[Task instructions]
The goal is an unaltered copy of the records below, minus any images.

### Material to process

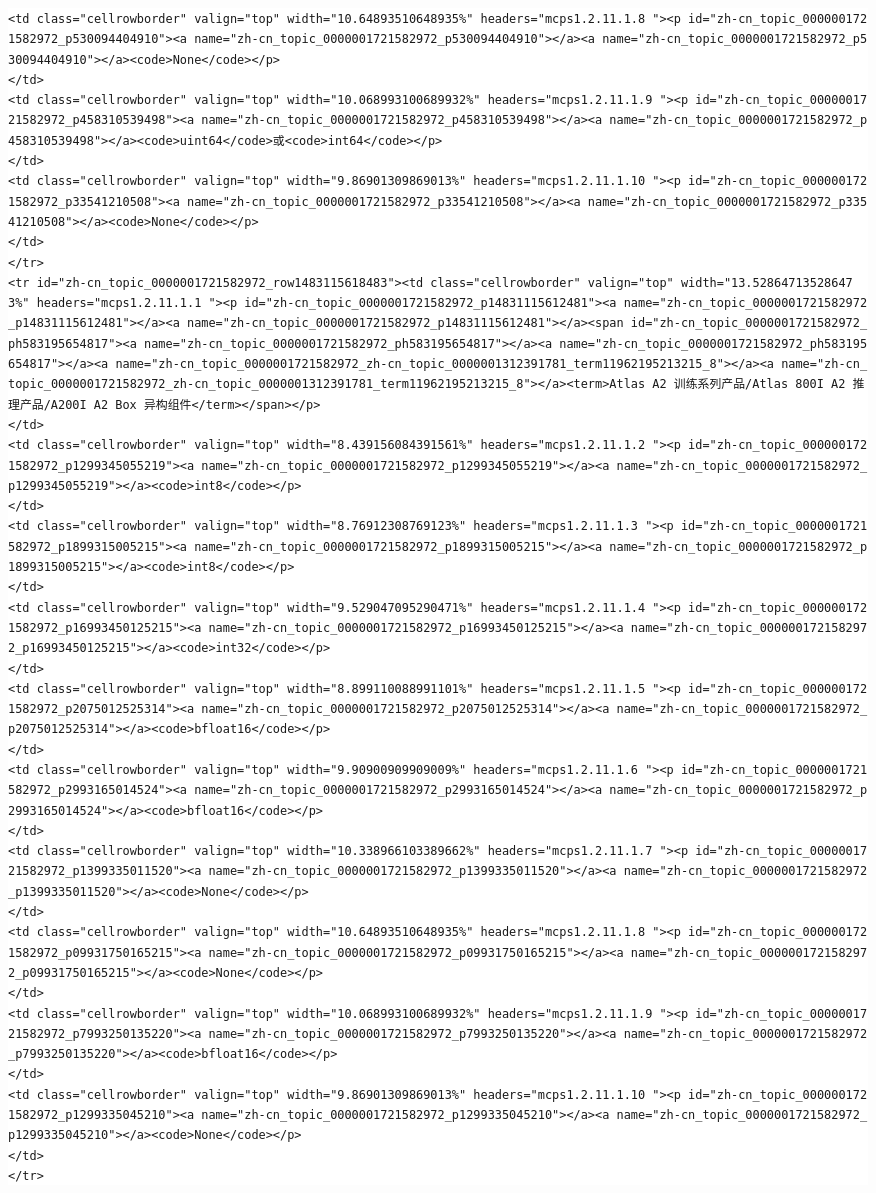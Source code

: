     <td class="cellrowborder" valign="top" width="10.64893510648935%" headers="mcps1.2.11.1.8 "><p id="zh-cn_topic_0000001721582972_p530094404910"><a name="zh-cn_topic_0000001721582972_p530094404910"></a><a name="zh-cn_topic_0000001721582972_p530094404910"></a><code>None</code></p>
    </td>
    <td class="cellrowborder" valign="top" width="10.068993100689932%" headers="mcps1.2.11.1.9 "><p id="zh-cn_topic_0000001721582972_p458310539498"><a name="zh-cn_topic_0000001721582972_p458310539498"></a><a name="zh-cn_topic_0000001721582972_p458310539498"></a><code>uint64</code>或<code>int64</code></p>
    </td>
    <td class="cellrowborder" valign="top" width="9.86901309869013%" headers="mcps1.2.11.1.10 "><p id="zh-cn_topic_0000001721582972_p33541210508"><a name="zh-cn_topic_0000001721582972_p33541210508"></a><a name="zh-cn_topic_0000001721582972_p33541210508"></a><code>None</code></p>
    </td>
    </tr>
    <tr id="zh-cn_topic_0000001721582972_row1483115618483"><td class="cellrowborder" valign="top" width="13.528647135286473%" headers="mcps1.2.11.1.1 "><p id="zh-cn_topic_0000001721582972_p14831115612481"><a name="zh-cn_topic_0000001721582972_p14831115612481"></a><a name="zh-cn_topic_0000001721582972_p14831115612481"></a><span id="zh-cn_topic_0000001721582972_ph583195654817"><a name="zh-cn_topic_0000001721582972_ph583195654817"></a><a name="zh-cn_topic_0000001721582972_ph583195654817"></a><a name="zh-cn_topic_0000001721582972_zh-cn_topic_0000001312391781_term11962195213215_8"></a><a name="zh-cn_topic_0000001721582972_zh-cn_topic_0000001312391781_term11962195213215_8"></a><term>Atlas A2 训练系列产品/Atlas 800I A2 推理产品/A200I A2 Box 异构组件</term></span></p>
    </td>
    <td class="cellrowborder" valign="top" width="8.439156084391561%" headers="mcps1.2.11.1.2 "><p id="zh-cn_topic_0000001721582972_p1299345055219"><a name="zh-cn_topic_0000001721582972_p1299345055219"></a><a name="zh-cn_topic_0000001721582972_p1299345055219"></a><code>int8</code></p>
    </td>
    <td class="cellrowborder" valign="top" width="8.76912308769123%" headers="mcps1.2.11.1.3 "><p id="zh-cn_topic_0000001721582972_p1899315005215"><a name="zh-cn_topic_0000001721582972_p1899315005215"></a><a name="zh-cn_topic_0000001721582972_p1899315005215"></a><code>int8</code></p>
    </td>
    <td class="cellrowborder" valign="top" width="9.529047095290471%" headers="mcps1.2.11.1.4 "><p id="zh-cn_topic_0000001721582972_p16993450125215"><a name="zh-cn_topic_0000001721582972_p16993450125215"></a><a name="zh-cn_topic_0000001721582972_p16993450125215"></a><code>int32</code></p>
    </td>
    <td class="cellrowborder" valign="top" width="8.899110088991101%" headers="mcps1.2.11.1.5 "><p id="zh-cn_topic_0000001721582972_p2075012525314"><a name="zh-cn_topic_0000001721582972_p2075012525314"></a><a name="zh-cn_topic_0000001721582972_p2075012525314"></a><code>bfloat16</code></p>
    </td>
    <td class="cellrowborder" valign="top" width="9.90900909909009%" headers="mcps1.2.11.1.6 "><p id="zh-cn_topic_0000001721582972_p2993165014524"><a name="zh-cn_topic_0000001721582972_p2993165014524"></a><a name="zh-cn_topic_0000001721582972_p2993165014524"></a><code>bfloat16</code></p>
    </td>
    <td class="cellrowborder" valign="top" width="10.338966103389662%" headers="mcps1.2.11.1.7 "><p id="zh-cn_topic_0000001721582972_p1399335011520"><a name="zh-cn_topic_0000001721582972_p1399335011520"></a><a name="zh-cn_topic_0000001721582972_p1399335011520"></a><code>None</code></p>
    </td>
    <td class="cellrowborder" valign="top" width="10.64893510648935%" headers="mcps1.2.11.1.8 "><p id="zh-cn_topic_0000001721582972_p09931750165215"><a name="zh-cn_topic_0000001721582972_p09931750165215"></a><a name="zh-cn_topic_0000001721582972_p09931750165215"></a><code>None</code></p>
    </td>
    <td class="cellrowborder" valign="top" width="10.068993100689932%" headers="mcps1.2.11.1.9 "><p id="zh-cn_topic_0000001721582972_p7993250135220"><a name="zh-cn_topic_0000001721582972_p7993250135220"></a><a name="zh-cn_topic_0000001721582972_p7993250135220"></a><code>bfloat16</code></p>
    </td>
    <td class="cellrowborder" valign="top" width="9.86901309869013%" headers="mcps1.2.11.1.10 "><p id="zh-cn_topic_0000001721582972_p1299335045210"><a name="zh-cn_topic_0000001721582972_p1299335045210"></a><a name="zh-cn_topic_0000001721582972_p1299335045210"></a><code>None</code></p>
    </td>
    </tr>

######

[Reply to the exercise]
Source code

:     <td class="cellrowborder" valign="top" width="10.64893510648935%" headers="mcps1.2.11.1.8 "><p id="zh-cn_topic_0000001721582972_p530094404910"><a name="zh-cn_topic_0000001721582972_p530094404910"></a><a name="zh-cn_topic_0000001721582972_p530094404910"></a><code>None</code></p>
    </td>
    <td class="cellrowborder" valign="top" width="10.068993100689932%" headers="mcps1.2.11.1.9 "><p id="zh-cn_topic_0000001721582972_p458310539498"><a name="zh-cn_topic_0000001721582972_p458310539498"></a><a name="zh-cn_topic_0000001721582972_p458310539498"></a><code>uint64</code>或<code>int64</code></p>
    </td>
    <td class="cellrowborder" valign="top" width="9.86901309869013%" headers="mcps1.2.11.1.10 "><p id="zh-cn_topic_0000001721582972_p33541210508"><a name="zh-cn_topic_0000001721582972_p33541210508"></a><a name="zh-cn_topic_0000001721582972_p33541210508"></a><code>None</code></p>
    </td>
    </tr>
    <tr id="zh-cn_topic_0000001721582972_row1483115618483"><td class="cellrowborder" valign="top" width="13.528647135286473%" headers="mcps1.2.11.1.1 "><p id="zh-cn_topic_0000001721582972_p14831115612481"><a name="zh-cn_topic_0000001721582972_p14831115612481"></a><a name="zh-cn_topic_0000001721582972_p14831115612481"></a><span id="zh-cn_topic_0000001721582972_ph583195654817"><a name="zh-cn_topic_0000001721582972_ph583195654817"></a><a name="zh-cn_topic_0000001721582972_ph583195654817"></a><a name="zh-cn_topic_0000001721582972_zh-cn_topic_0000001312391781_term11962195213215_8"></a><a name="zh-cn_topic_0000001721582972_zh-cn_topic_0000001312391781_term11962195213215_8"></a><term>Atlas A2 训练系列产品/Atlas 800I A2 推理产品/A200I A2 Box 异构组件</term></span></p>
    </td>
    <td class="cellrowborder" valign="top" width="8.439156084391561%" headers="mcps1.2.11.1.2 "><p id="zh-cn_topic_0000001721582972_p1299345055219"><a name="zh-cn_topic_0000001721582972_p1299345055219"></a><a name="zh-cn_topic_0000001721582972_p1299345055219"></a><code>int8</code></p>
    </td>
    <td class="cellrowborder" valign="top" width="8.76912308769123%" headers="mcps1.2.11.1.3 "><p id="zh-cn_topic_0000001721582972_p1899315005215"><a name="zh-cn_topic_0000001721582972_p1899315005215"></a><a name="zh-cn_topic_0000001721582972_p1899315005215"></a><code>int8</code></p>
    </td>
    <td class="cellrowborder" valign="top" width="9.529047095290471%" headers="mcps1.2.11.1.4 "><p id="zh-cn_topic_0000001721582972_p16993450125215"><a name="zh-cn_topic_0000001721582972_p16993450125215"></a><a name="zh-cn_topic_0000001721582972_p16993450125215"></a><code>int32</code></p>
    </td>
    <td class="cellrowborder" valign="top" width="8.899110088991101%" headers="mcps1.2.11.1.5 "><p id="zh-cn_topic_0000001721582972_p2075012525314"><a name="zh-cn_topic_0000001721582972_p2075012525314"></a><a name="zh-cn_topic_0000001721582972_p2075012525314"></a><code>bfloat16</code></p>
    </td>
    <td class="cellrowborder" valign="top" width="9.90900909909009%" headers="mcps1.2.11.1.6 "><p id="zh-cn_topic_0000001721582972_p2993165014524"><a name="zh-cn_topic_0000001721582972_p2993165014524"></a><a name="zh-cn_topic_0000001721582972_p2993165014524"></a><code>bfloat16</code></p>
    </td>
    <td class="cellrowborder" valign="top" width="10.338966103389662%" headers="mcps1.2.11.1.7 "><p id="zh-cn_topic_0000001721582972_p1399335011520"><a name="zh-cn_topic_0000001721582972_p1399335011520"></a><a name="zh-cn_topic_0000001721582972_p1399335011520"></a><code>None</code></p>
    </td>
    <td class="cellrowborder" valign="top" width="10.64893510648935%" headers="mcps1.2.11.1.8 "><p id="zh-cn_topic_0000001721582972_p09931750165215"><a name="zh-cn_topic_0000001721582972_p09931750165215"></a><a name="zh-cn_topic_0000001721582972_p09931750165215"></a><code>None</code></p>
    </td>
    <td class="cellrowborder" valign="top" width="10.068993100689932%" headers="mcps1.2.11.1.9 "><p id="zh-cn_topic_0000001721582972_p7993250135220"><a name="zh-cn_topic_0000001721582972_p7993250135220"></a><a name="zh-cn_topic_0000001721582972_p7993250135220"></a><code>bfloat16</code></p>
    </td>
    <td class="cellrowborder" valign="top" width="9.86901309869013%" headers="mcps1.2.11.1.10 "><p id="zh-cn_topic_0000001721582972_p1299335045210"><a name="zh-cn_topic_0000001721582972_p1299335045210"></a><a name="zh-cn_topic_0000001721582972_p1299335045210"></a><code>None</code></p>
    </td>
    </tr>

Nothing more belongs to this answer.